Composing data structures

When you have a composite data structure, you only have to run your read methods on one of the data structures, but you have to run your write methods on all of them.

However, the write methods of one data structure can rely on read methods of another. Consider again the single Int which we can use to maintain the sum of a list. On its own, it doesn’t support deletion methods like deleteLast. But if it is paired with an ArrayList, it can use the getLast method of the ArrayList to find out what it needs to subtract.

So we end up with code approxiately like this (real version here):

def getAllTimesForDataStructures(dataStructures: Set[DataStructure]): MethodTimes = {
  // for the read methods, union everything provided by the data structures
  // with the defaultReadImpls, then search for times with it
  val allReadTimes = getAllTimes(dataStructures.flatMap(_.readImpls) ++ defaultReadImpls)

  // calculate all write times separately
  val writeTimesForDataStructures = dataStructures.flatMap((ds) => {
    getAllTimes(ds.writeImpls ++ allReadTimes)
  })

  // add them to each other
  val overallWriteTimes = writeTimesForDataStructures.values.reduce(_ leastUpperBound _)

  allReadTimes ++ overallWriteTimes
}

And now we can find optimally fast composite data structures!

Parameterizated data structures work very nicely with this, albeit in a slightly counterintuitive way. Basically, during the search we ignore the fact that an InvertibleReductionMemoizer[f] has to actually choose a single value of f; we let everyone use the reduce[f] Impl without reservation. At the end of the search, we can figure out how many different instances of InvertibleReductionMemoizer we actually need: perhaps we need one for getSum and one for getXor or whatever other implementation we wanted to memoize.
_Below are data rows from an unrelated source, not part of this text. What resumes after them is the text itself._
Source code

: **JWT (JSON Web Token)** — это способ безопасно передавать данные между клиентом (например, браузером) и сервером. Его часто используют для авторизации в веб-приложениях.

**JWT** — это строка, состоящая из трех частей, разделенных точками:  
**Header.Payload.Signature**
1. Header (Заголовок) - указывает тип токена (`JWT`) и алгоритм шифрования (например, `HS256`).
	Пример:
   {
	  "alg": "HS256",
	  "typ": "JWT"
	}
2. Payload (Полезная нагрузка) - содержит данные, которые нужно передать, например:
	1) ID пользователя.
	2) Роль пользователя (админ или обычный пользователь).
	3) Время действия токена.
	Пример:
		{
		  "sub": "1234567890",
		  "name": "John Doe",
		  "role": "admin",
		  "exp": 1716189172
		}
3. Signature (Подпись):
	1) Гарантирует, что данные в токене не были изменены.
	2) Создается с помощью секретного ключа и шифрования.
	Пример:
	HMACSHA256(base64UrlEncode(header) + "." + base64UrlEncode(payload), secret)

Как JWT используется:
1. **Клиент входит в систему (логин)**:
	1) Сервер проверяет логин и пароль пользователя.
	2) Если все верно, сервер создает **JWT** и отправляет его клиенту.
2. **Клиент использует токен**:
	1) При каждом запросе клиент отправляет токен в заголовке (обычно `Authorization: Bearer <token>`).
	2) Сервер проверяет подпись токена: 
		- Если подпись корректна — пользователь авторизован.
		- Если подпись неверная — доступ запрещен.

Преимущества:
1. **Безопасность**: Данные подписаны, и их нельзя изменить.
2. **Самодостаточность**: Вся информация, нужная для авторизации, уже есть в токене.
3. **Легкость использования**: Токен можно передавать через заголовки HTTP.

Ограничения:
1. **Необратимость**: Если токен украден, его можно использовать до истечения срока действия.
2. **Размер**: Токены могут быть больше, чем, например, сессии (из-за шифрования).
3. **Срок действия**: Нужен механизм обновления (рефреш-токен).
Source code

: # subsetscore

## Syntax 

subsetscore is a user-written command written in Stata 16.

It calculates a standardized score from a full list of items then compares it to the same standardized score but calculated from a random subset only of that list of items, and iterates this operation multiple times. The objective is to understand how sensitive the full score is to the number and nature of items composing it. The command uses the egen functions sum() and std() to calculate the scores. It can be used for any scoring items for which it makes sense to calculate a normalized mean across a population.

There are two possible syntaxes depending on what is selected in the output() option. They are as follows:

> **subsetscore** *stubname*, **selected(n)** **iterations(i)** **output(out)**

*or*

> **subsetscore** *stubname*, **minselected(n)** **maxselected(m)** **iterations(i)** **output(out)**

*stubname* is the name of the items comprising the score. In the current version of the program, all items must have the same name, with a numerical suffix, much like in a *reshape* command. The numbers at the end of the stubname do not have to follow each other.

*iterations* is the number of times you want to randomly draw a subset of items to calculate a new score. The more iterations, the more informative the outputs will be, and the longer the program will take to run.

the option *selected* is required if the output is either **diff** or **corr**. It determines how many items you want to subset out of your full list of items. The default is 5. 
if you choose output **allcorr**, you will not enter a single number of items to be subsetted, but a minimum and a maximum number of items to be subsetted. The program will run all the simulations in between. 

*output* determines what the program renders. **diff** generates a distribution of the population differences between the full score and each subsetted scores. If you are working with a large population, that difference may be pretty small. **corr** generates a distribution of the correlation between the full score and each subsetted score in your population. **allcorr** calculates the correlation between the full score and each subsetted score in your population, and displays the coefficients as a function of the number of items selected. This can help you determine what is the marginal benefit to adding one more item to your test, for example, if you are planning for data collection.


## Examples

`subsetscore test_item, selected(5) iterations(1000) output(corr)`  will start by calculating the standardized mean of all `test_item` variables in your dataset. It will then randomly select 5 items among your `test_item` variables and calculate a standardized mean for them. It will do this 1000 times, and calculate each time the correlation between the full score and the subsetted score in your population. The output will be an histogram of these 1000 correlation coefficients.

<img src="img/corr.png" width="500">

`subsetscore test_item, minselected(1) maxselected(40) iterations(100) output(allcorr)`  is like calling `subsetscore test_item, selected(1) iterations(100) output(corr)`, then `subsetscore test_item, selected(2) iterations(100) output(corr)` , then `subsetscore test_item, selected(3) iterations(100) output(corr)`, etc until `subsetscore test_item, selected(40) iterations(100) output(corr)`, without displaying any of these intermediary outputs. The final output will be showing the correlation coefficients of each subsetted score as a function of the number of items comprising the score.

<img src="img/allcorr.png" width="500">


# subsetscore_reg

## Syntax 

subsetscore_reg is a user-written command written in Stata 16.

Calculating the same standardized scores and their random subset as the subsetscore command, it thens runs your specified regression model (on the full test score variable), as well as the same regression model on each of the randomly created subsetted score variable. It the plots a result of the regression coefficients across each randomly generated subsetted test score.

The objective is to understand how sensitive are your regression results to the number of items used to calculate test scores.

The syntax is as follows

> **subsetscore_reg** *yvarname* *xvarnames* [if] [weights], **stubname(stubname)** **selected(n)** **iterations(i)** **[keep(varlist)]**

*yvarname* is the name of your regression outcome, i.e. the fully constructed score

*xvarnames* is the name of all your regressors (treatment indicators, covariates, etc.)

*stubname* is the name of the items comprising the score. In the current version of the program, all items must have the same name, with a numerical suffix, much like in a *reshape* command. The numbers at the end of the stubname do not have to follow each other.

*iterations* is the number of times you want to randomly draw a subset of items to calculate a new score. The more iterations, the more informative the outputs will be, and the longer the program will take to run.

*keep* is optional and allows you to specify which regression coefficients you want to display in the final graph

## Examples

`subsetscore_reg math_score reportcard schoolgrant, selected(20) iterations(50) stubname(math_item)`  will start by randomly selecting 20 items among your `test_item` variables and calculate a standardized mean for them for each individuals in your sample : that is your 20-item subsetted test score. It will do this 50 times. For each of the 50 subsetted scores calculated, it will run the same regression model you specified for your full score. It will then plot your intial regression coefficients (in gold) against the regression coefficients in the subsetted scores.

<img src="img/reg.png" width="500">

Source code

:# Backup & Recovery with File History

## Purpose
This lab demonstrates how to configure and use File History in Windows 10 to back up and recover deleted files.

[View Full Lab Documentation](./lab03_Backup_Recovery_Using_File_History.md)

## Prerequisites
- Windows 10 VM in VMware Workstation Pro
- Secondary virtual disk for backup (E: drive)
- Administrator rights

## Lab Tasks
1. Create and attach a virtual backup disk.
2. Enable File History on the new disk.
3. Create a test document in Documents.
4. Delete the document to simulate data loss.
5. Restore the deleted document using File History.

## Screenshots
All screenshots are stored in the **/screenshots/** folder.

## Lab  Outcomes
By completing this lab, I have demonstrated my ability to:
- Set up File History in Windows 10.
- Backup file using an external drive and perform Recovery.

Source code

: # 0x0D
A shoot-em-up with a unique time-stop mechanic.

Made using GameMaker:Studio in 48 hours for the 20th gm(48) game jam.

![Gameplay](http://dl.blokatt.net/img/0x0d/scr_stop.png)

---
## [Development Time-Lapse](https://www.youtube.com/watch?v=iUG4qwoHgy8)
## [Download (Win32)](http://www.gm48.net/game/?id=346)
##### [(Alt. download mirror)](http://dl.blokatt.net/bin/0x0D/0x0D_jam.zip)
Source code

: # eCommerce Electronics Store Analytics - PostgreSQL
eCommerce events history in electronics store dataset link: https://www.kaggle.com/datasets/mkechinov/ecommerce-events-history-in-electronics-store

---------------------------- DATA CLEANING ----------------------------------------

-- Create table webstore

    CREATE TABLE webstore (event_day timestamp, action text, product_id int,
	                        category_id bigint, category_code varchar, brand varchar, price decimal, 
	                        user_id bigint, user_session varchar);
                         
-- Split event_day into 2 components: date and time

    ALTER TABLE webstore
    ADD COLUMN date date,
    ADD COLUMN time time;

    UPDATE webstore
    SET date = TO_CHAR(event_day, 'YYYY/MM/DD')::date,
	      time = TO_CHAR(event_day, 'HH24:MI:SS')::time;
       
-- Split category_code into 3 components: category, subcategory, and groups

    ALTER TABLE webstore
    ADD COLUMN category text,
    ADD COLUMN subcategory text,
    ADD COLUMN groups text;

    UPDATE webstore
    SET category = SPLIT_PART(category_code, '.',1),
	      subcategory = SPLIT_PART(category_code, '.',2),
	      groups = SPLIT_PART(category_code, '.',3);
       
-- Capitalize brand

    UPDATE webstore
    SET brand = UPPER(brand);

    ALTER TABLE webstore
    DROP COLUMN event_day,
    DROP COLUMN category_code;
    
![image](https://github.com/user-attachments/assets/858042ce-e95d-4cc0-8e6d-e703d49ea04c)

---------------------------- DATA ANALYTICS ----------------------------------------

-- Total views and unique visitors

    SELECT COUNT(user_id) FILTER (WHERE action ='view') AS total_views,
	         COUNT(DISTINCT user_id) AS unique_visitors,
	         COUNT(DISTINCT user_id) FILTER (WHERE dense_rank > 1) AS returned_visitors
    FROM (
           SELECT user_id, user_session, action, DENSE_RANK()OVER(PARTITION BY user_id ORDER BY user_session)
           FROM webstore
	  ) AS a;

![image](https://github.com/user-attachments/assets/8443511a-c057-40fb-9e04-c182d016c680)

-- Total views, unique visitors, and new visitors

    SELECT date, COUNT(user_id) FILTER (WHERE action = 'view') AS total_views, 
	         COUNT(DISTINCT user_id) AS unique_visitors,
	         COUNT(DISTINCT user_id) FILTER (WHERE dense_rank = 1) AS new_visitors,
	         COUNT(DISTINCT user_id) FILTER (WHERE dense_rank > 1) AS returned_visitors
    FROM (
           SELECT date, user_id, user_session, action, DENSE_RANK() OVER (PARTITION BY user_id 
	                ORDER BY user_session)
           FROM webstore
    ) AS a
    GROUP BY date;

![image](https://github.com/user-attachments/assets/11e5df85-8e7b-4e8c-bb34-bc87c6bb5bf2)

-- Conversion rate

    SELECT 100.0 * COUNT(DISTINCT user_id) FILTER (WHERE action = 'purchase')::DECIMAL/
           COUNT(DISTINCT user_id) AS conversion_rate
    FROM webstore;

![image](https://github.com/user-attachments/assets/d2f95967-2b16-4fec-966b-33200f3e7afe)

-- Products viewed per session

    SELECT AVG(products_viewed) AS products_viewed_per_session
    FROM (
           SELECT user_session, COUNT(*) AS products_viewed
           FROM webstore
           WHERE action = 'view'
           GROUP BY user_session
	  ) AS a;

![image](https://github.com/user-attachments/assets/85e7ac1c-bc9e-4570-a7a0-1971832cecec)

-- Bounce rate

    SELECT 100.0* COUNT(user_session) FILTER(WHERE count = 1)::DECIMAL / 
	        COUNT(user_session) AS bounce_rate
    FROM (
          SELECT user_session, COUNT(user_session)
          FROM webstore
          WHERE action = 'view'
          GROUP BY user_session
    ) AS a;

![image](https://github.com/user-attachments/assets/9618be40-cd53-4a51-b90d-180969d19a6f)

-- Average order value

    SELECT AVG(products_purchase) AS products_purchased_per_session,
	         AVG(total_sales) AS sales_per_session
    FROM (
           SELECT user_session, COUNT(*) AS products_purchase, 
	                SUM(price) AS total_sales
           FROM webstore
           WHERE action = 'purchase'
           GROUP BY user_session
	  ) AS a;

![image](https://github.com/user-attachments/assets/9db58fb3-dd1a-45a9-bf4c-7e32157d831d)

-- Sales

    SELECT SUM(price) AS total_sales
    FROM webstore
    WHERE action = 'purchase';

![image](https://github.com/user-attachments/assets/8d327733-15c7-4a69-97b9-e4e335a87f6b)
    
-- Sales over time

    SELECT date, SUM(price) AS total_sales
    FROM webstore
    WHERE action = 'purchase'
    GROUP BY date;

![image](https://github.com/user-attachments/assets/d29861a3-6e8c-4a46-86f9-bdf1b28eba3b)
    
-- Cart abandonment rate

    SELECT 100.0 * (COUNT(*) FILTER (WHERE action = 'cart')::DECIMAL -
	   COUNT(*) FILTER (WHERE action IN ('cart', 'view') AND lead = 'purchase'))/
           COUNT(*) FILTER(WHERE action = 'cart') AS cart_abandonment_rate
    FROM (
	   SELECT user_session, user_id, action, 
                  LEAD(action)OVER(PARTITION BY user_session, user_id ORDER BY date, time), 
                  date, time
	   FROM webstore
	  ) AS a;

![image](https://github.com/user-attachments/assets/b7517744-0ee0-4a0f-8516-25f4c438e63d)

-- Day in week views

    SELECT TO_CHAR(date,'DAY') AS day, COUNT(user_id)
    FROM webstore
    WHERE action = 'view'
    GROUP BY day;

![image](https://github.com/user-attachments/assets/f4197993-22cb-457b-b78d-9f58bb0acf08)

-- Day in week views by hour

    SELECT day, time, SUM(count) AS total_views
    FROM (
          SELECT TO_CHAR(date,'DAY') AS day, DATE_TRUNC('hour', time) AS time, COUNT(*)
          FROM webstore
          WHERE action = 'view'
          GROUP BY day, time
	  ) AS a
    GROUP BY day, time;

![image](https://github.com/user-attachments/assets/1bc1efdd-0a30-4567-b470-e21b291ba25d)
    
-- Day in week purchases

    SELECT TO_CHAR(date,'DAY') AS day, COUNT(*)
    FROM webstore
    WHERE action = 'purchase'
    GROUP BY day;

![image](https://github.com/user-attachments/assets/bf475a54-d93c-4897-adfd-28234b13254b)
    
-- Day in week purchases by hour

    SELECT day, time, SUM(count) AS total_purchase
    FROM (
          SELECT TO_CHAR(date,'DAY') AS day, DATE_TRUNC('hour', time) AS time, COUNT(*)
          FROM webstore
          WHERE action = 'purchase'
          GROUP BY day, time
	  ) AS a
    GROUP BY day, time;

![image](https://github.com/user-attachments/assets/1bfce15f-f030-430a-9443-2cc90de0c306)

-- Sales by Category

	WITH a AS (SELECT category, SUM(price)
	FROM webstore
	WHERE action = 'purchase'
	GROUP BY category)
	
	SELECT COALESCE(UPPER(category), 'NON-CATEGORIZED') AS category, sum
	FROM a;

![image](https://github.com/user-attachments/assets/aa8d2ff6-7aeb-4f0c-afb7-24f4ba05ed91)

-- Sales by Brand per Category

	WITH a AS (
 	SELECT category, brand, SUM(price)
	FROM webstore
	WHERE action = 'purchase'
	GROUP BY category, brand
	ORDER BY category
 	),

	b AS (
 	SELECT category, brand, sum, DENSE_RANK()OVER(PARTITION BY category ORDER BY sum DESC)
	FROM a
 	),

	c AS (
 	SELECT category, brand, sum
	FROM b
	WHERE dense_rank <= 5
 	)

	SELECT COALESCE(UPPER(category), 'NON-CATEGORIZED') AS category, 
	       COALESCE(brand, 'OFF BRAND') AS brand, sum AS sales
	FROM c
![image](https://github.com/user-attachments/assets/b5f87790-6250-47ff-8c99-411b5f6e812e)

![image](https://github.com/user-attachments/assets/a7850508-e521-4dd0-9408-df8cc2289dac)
The number of instances of a data structure that we require only affects our write times by a constant multiple, so it’s irrelevant for the search we’re doing here.

The main other complexity is that the search needs to maintain its paths: we want to be able to know which data structures were used for which methods. This is maintained by storing this source information and passing it around with the implementations throughout.

Optimizations

One obvious problem with this is that there are exponentially many potential composite data structures to look at. So I use some simple heuristics to cut down the number of composite data structures that I actually consider.

Firstly, data structures are only considered if they have a read method which could plausibly help with the implementation of one of the read methods in the ADT. “Could plausibly help” is determined by considering the directed graph formed by turning an Impl like f <- g + h into the edges g -> f and h -> f–if there’s a path in that graph from x to y, a data structure providing x could plausibly help with an ADT requiring y. This usually cuts off half of the 15-or-so data structures I have, which makes things like 50 times faster. This logic lives here.

Secondly, when searching through subsets, if I figure out method times for the set of data structures \(\{A, B, C\}\) and I’m considering looking at the set \(\{A, B, C, D\}\), I look at whether any of the implementations provided by \(D\) are useful given the result of \(\{A, B, C\}\). If not I don’t explore any subsets including all of \(\{A, B, C, D\}\). Here’s the source. This makes things a few times faster.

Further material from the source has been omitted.